Some of those accusers eventually became NBA owners. And, guess what? They got even. Anyone who took part in the “holdup” was barred from playing in the league. In ’49, Red Auerbach offered DeZonie a tryout with Tri- Cities. However, when he showed up he was quickly brushed off. The owner found him guilty by association because he’d played for the Rens, but he was not part of the “stickup” team.
The following year, renowned Red Sarachek interceded and got DeZonie a job with Tri- Cities, but he quit after five games. “I was staying in some old rooming house run by some old woman and the coach didn’t know night from day. I lived better than that. Once the days in the bus were over, it was more fun playing in the schoolyard.” Retired years ago from the restaurant business, DeZonie, 6-foot-4, was one of the first players to dunk. “I got up pretty good,” he shrugged. “I’d go get it, keep it and do what I wanted with it.”

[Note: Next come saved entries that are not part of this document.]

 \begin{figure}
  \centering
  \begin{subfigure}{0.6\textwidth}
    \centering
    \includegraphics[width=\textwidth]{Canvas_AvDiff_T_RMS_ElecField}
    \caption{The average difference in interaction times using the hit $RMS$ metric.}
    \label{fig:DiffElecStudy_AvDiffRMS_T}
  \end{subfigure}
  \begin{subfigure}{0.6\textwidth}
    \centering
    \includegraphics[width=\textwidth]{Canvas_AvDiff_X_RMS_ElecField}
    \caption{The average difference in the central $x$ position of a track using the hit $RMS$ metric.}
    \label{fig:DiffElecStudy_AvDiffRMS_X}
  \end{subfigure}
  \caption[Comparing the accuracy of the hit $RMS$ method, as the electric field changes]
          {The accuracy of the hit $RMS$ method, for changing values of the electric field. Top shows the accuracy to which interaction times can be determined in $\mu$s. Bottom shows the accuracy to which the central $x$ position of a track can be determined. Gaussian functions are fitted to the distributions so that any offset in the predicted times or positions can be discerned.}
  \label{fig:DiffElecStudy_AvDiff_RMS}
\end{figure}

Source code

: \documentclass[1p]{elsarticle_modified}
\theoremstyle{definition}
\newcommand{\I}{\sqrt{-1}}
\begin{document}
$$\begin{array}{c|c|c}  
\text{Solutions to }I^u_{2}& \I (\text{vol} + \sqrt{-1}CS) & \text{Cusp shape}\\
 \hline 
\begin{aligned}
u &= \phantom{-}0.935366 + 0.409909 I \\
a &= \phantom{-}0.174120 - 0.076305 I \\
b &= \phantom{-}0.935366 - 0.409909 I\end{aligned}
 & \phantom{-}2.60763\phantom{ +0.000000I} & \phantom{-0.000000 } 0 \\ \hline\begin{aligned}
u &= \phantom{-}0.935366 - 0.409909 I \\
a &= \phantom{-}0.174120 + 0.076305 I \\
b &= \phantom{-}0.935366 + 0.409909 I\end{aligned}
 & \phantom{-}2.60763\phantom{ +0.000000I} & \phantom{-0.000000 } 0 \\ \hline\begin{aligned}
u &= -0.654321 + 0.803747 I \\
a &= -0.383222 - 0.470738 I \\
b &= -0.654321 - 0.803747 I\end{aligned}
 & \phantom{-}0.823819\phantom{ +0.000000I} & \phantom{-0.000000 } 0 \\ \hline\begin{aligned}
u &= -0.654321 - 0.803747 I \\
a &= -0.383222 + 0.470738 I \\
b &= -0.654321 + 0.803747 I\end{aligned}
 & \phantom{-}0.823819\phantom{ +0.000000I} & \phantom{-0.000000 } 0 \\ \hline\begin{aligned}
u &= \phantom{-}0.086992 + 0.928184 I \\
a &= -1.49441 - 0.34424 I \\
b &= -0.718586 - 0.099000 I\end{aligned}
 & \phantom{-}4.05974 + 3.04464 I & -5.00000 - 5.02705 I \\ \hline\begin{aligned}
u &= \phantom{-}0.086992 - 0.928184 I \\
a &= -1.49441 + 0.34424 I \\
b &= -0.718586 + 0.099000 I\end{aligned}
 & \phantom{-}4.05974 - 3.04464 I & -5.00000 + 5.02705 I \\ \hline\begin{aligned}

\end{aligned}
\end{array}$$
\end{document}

That is, he thought he got up pretty good until he went west one year and went up against incredibly conditioned Jackie Robinson at San Francisco’s sold-out Cow Palace. “We’d flown all day and played soon after landing,” DeZonie said. “He got the best of me. I got plenty of rest for the rematch a day or two later. The second game was no better than the first.
“Robinson, Pollard, Mikan, all of ’em gave me trouble,” DeZonie volunteered. “Yao and Shaq give each other trouble, right?
“You talk about good players, you walk over nobody.”